China's Xi to open biggest-ever Asian Games, a year late

AFP , Saturday 23 Sep 2023

Chinese President Xi Jinping will declare the Asian Games open at a ceremony in Hangzhou on Saturday, launching a two-week sporting extravaganza that boasts more athletes than the Olympics.

Rain has fallen in Hangzhou in recent days (AFP)

After being delayed by a year because of China's now-abandoned zero-Covid regime, more than 12,000 competitors from 45 nations and territories will battle it out in 40 sports.

Xi is scheduled to open proceedings in front of dignitaries including Syrian President Bashar al-Assad, who is on his first visit to ally China since the war erupted in Syria in 2011.

Leaders from Cambodia, Kuwait and Nepal will also be at Hangzhou's 80,000-capacity Olympic stadium, also known as "the Big Lotus".

Security was tight in the area around the arena, with roads closed and police stationed on street corners.

Spectators were given thorough security checks before entering and staff confiscated food and umbrellas -- at least the light rain from earlier in the day had stopped.

A military helicopter stood on a fenced-off patch of grass a few hundred metres from the stadium.

Jung-Woo Lee, sport policy expert at the University of Edinburgh, told AFP the Games were "China's post-pandemic softpower exercise".

But they have already been rocked by a row between New Delhi and China, with a trip to the city by India's sports minister cancelled on Friday.

It came after three women martial arts fighters from the Indian state of Arunachal Pradesh -- which is claimed almost in full by Beijing -- said they were denied accreditation and entry. China denied that.

In a speech ahead of the opening ceremony, Xi urged Asian nations to "use sport to promote peace, and insist on being good to our neighbours and achieving mutual benefit and win-win results".

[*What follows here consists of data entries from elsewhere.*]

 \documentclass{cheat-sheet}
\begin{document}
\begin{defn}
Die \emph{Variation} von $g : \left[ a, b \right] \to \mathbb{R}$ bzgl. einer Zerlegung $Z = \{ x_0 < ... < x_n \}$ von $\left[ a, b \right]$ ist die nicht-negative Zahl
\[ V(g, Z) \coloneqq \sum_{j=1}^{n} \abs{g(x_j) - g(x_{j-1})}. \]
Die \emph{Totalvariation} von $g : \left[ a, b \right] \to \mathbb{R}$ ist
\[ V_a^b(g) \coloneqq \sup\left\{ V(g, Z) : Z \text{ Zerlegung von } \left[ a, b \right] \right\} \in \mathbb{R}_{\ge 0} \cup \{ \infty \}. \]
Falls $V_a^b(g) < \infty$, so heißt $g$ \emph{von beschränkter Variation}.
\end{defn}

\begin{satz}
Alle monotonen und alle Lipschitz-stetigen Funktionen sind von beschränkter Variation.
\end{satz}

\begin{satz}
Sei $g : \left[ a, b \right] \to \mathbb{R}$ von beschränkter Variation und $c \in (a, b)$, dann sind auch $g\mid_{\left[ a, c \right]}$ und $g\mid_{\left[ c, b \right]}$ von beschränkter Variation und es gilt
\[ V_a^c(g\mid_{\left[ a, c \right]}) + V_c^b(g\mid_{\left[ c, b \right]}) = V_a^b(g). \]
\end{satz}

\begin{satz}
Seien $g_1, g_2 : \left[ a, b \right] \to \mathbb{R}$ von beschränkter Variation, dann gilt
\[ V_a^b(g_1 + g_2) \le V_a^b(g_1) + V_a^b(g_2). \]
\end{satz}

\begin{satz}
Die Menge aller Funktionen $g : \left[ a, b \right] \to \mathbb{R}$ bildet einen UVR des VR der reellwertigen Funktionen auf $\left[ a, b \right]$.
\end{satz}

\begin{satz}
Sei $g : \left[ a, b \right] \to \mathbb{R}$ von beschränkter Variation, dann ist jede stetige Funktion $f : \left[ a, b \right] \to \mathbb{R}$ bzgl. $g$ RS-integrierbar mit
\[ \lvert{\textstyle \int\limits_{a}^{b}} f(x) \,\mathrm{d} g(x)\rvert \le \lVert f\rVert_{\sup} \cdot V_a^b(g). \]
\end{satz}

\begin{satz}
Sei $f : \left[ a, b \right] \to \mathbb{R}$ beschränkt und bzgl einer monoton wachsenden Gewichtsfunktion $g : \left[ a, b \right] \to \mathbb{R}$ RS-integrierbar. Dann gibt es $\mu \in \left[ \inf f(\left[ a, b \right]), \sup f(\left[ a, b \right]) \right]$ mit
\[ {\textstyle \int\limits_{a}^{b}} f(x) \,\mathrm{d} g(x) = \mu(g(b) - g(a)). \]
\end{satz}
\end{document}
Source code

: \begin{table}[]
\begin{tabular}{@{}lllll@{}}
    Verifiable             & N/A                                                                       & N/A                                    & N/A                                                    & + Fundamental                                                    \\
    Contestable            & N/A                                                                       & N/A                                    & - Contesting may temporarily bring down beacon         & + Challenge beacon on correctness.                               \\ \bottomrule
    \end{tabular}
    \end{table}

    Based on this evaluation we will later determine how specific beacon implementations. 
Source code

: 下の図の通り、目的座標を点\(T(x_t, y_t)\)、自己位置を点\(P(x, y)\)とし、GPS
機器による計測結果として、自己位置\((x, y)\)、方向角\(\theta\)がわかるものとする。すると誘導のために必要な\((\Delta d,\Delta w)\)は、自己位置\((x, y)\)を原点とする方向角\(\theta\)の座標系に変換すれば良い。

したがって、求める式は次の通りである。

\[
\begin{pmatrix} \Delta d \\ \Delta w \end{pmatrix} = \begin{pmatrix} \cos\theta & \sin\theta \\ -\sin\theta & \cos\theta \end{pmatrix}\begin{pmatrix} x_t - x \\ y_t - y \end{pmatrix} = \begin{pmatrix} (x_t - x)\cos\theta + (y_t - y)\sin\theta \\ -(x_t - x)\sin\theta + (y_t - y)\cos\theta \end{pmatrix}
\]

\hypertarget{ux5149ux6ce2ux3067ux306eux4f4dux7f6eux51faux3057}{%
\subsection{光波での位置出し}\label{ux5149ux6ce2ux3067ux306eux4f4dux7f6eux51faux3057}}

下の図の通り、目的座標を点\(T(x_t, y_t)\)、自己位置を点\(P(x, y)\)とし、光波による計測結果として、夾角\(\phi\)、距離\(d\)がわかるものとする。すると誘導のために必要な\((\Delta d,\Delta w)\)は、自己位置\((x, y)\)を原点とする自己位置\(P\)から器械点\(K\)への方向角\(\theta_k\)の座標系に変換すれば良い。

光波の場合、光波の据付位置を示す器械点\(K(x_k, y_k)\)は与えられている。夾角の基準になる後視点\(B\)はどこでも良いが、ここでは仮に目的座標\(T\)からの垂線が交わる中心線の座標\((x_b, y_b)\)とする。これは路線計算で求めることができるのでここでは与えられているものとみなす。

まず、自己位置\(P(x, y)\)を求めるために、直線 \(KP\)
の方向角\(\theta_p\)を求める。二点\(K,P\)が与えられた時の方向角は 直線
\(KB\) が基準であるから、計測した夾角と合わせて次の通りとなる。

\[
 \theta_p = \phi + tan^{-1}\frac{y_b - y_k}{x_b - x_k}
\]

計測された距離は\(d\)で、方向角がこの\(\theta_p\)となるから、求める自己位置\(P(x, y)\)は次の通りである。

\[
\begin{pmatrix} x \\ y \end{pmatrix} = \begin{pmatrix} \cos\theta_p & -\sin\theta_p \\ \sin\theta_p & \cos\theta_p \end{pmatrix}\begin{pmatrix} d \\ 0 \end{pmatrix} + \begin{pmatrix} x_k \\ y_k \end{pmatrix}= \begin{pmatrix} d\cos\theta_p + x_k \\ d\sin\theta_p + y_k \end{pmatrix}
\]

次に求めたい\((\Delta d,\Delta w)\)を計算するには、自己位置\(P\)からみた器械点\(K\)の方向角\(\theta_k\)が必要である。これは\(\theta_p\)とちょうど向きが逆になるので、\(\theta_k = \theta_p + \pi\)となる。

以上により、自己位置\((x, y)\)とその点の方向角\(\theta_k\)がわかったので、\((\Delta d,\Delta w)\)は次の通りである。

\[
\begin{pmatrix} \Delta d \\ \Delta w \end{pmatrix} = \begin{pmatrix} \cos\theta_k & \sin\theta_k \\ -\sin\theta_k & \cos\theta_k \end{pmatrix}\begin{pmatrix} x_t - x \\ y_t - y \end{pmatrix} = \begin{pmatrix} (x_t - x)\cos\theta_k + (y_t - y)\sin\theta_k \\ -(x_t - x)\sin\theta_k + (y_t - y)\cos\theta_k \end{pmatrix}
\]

China's status as a sporting and business destination took a severe hit during the pandemic, when snap lockdowns and strict travel rules saw almost all international events cancelled in the country.

- 'Open to all' -

The hosts are overwhelming favourites to top the medals table, with Japan and South Korea battling for second.

North Korea has sent a team, ending three years of isolation from the global sporting arena.

Games athletes will fight for medals in Olympic staples such as athletics, swimming, football, gymnastics and cycling.

ESports will make its debut as a medal event at the Games, in what is seen as a step towards inclusion one day in the Olympics.

There will also be regional specialities including dragon boat racing, the Chinese martial art wushu and kabaddi.

Nine sports, among them boxing, break dancing and tennis, will serve as Asia qualifiers for next year's Paris Olympics.

A sprinkling of world and Olympic champions adds some stardust, including India's javelin king Neeraj Chopra, Qatari high jumper Mutaz Essa Barshim and Chinese swimming royalty Qin Haiyang and Zhang Yufei.

Olympic Council of Asia honorary life vice-president Wei Jizhong said having so many sporting disciplines was about giving opportunity to as many athletes as possible.

"We are open to all. This means our Games are not concentrated only for elite sportspeople," he said.

Although the Games officially open on Saturday, sports such as football, cricket, volleyball and table tennis have already begun.

The Games will be staged at 54 venues -- 14 newly constructed -- mostly in Hangzhou but also extending to cities as far afield as Wenzhou, 300 kilometres (180 miles) south.

Hangzhou, a city of 12 million people an hour's bullet train from Shanghai, is the unofficial home of China's tech industry and the Games will feature driverless buses, robot dogs and facial recognition.